The quarters themselves are spartan, a double-wide trailer with raised ceilings and hardwood floors, half of which is taken up by his meditation space. No one may enter without invitation; by standing order the APs may call the red phone only in case of nuclear war or act of God. Back in the day, he’d wait until Week 7 and then bring some twenty-year-old intern here, fuck her acrobatically on the hardwood while rain-scented mist shot from atomizers in the walls and hidden speakers played Tibetan chants recorded by his yoga teacher. But now he spends his off-hours in the lotus position, sipping green tea and contemplating rocks.

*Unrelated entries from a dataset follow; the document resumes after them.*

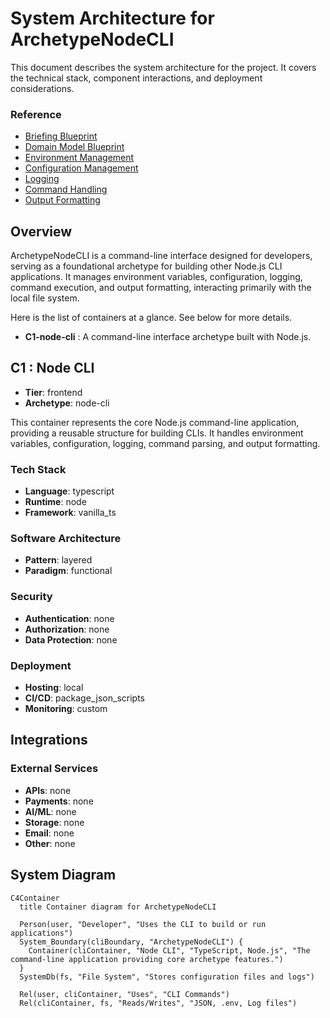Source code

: # System Architecture for **ArchetypeNodeCLI**

This document describes the system architecture for the project.
It covers the technical stack, component interactions, and deployment considerations.

### Reference

- [Briefing Blueprint](/docs/briefing.blueprint.md)
- [Domain Model Blueprint](/docs/domain-model.blueprint.md)
- [Environment Management](/docs/f1-environment-management.blueprint.md)
- [Configuration Management](/docs/f2-configuration-management.blueprint.md)
- [Logging](/docs/f3-logging.blueprint.md)
- [Command Handling](/docs/f4-command-handling.blueprint.md)
- [Output Formatting](/docs/f5-output-formatting.blueprint.md)

## Overview

ArchetypeNodeCLI is a command-line interface designed for developers, serving as a foundational archetype for building other Node.js CLI applications. It manages environment variables, configuration, logging, command execution, and output formatting, interacting primarily with the local file system.


Here is the list of containers at a glance. See below for more details.

- **C1-node-cli** : A command-line interface archetype built with Node.js.

## C1 : Node CLI

- **Tier**: frontend
- **Archetype**: node-cli

This container represents the core Node.js command-line application, providing a reusable structure for building CLIs. It handles environment variables, configuration, logging, command parsing, and output formatting.

### Tech Stack

- **Language**: typescript
- **Runtime**: node
- **Framework**: vanilla_ts

### Software Architecture

- **Pattern**: layered
- **Paradigm**: functional

### Security

- **Authentication**: none
- **Authorization**: none
- **Data Protection**: none

### Deployment

- **Hosting**: local
- **CI/CD**: package_json_scripts
- **Monitoring**: custom

## Integrations

### External Services

- **APIs**: none
- **Payments**: none
- **AI/ML**: none
- **Storage**: none
- **Email**: none
- **Other**: none

## System Diagram

```mermaid
C4Container
  title Container diagram for ArchetypeNodeCLI

  Person(user, "Developer", "Uses the CLI to build or run applications")
  System_Boundary(cliBoundary, "ArchetypeNodeCLI") {
    Container(cliContainer, "Node CLI", "TypeScript, Node.js", "The command-line application providing core archetype features.")
  }
  SystemDb(fs, "File System", "Stores configuration files and logs")

  Rel(user, cliContainer, "Uses", "CLI Commands")
  Rel(cliContainer, fs, "Reads/Writes", "JSON, .env, Log files")

```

The one he keeps in his pocket is the newest addition, a reddish ovoid no bigger than a dog-tag, cracked obliquely and speckled with shiny black chips. He found it one morning last spring on the northern edge of Puget Sound. He was sprinting barefoot on a secluded, stony beach—the soles of his feet shredding, a blinding ecstasy of pain that shot up into his jaw and forced a high howl into his throat; bleeding and exhausted, he stopped, needing something hard in his hand, needing to throw it with enough force to dislocate his shoulder. Arm cocked, he caught sight of an airplane, a glint at low altitude banking toward distant Seattle, and stopped.
The plane, silent and tiny, glided down through the sky. “No more,” he’d said, panting a cold cloud. He knelt on the beach, let the pain diffuse through his body. This rock would mark the end of it, he decided, a symbol of his decision to leave the pain behind. He squeezed it until his hand throbbed, then slipped it in his pocket and limped back into the woods.